What the task asks
Filter the listing and keep only the lines with the word "https".

[Listed records]

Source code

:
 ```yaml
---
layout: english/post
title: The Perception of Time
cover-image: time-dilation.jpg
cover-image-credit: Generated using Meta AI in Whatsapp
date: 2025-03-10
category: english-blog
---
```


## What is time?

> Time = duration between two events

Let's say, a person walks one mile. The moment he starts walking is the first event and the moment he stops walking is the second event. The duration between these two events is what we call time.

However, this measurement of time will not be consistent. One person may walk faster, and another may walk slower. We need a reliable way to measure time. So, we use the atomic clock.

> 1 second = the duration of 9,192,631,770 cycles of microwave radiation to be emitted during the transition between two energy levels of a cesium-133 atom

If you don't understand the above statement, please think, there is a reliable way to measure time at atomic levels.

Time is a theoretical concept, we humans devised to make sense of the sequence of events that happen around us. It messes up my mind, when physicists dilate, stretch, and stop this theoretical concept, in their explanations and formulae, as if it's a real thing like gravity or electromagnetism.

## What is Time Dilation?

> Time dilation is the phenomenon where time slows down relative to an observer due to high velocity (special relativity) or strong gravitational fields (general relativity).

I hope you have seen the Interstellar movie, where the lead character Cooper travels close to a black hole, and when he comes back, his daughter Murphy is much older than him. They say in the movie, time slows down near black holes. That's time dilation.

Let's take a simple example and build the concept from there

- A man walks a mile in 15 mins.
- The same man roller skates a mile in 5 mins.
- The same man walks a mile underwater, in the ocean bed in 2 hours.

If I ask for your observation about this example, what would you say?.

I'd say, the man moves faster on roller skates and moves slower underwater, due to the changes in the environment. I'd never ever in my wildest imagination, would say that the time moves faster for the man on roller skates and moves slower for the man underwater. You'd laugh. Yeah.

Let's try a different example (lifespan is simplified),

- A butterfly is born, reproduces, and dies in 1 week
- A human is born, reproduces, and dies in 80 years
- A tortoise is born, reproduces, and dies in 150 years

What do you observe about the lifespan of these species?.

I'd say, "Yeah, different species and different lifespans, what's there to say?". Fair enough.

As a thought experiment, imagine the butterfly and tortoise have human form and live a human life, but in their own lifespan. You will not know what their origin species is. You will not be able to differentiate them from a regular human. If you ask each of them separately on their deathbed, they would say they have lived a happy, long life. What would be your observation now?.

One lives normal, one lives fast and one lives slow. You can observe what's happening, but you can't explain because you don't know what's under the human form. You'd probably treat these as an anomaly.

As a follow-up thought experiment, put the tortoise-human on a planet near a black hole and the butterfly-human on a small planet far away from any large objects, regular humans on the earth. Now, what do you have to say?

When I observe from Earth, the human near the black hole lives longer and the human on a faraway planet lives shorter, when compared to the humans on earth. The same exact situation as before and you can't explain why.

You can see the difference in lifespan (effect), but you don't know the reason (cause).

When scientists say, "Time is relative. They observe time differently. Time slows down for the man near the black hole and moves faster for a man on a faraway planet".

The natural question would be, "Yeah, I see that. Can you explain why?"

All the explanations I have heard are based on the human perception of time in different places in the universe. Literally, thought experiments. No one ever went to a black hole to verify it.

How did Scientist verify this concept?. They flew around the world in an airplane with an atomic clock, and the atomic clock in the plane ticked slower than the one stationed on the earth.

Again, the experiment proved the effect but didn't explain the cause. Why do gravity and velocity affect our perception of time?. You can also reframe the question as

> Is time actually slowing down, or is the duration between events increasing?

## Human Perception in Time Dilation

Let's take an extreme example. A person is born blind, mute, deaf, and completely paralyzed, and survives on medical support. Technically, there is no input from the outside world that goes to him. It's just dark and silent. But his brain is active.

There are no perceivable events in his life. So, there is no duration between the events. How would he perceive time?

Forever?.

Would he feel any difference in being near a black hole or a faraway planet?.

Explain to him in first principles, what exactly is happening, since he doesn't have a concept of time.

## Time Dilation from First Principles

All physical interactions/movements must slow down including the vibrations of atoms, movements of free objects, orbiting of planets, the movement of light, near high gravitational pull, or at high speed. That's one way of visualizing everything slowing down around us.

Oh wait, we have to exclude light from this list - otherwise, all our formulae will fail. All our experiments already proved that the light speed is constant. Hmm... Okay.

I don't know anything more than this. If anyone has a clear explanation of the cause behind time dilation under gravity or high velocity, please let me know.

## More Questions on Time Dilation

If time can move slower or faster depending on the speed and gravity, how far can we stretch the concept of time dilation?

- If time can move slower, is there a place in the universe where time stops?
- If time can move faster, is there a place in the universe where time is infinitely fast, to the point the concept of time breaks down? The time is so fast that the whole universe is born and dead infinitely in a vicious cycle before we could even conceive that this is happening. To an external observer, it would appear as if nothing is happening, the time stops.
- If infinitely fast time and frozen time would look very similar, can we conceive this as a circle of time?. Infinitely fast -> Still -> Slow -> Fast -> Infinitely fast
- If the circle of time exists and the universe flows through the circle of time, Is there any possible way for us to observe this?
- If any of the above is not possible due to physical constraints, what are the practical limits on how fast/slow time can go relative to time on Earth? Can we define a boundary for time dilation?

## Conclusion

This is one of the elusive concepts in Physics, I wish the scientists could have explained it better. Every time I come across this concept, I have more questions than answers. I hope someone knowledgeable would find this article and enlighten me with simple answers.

[/Listed records]
[Listed records]

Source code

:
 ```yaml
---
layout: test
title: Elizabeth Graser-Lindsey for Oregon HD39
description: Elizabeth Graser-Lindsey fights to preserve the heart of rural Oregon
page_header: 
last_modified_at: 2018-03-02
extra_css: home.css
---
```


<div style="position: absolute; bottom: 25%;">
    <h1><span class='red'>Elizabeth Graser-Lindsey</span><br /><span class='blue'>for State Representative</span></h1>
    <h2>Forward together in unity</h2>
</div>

[/Listed records]
[Listed records]

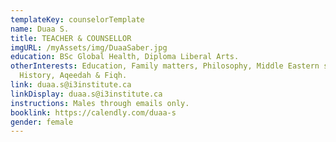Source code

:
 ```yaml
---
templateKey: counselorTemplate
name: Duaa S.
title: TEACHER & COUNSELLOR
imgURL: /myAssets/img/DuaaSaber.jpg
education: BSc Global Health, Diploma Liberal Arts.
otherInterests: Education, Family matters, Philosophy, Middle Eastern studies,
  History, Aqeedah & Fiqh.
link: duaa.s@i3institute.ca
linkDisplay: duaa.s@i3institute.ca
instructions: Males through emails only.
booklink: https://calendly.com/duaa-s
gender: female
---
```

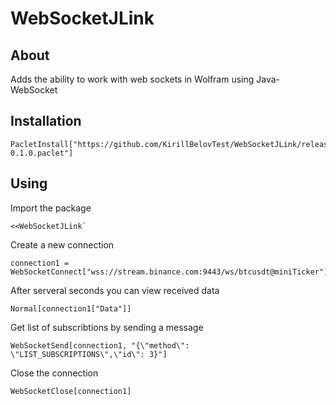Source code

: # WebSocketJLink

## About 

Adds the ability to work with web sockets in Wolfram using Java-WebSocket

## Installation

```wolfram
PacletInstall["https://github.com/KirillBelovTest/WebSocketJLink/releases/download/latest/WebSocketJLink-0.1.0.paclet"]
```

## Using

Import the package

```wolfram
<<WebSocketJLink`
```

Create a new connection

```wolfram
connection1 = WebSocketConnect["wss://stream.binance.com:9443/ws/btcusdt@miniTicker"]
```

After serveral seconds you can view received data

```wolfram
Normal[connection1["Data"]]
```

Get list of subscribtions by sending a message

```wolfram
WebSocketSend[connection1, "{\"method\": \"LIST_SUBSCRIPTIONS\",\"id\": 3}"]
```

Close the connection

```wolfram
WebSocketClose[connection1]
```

[/Listed records]

Response box
booklink: https://calendly.com/duaa-s
PacletInstall["https://github.com/KirillBelovTest/WebSocketJLink/releases/download/latest/WebSocketJLink-0.1.0.paclet"]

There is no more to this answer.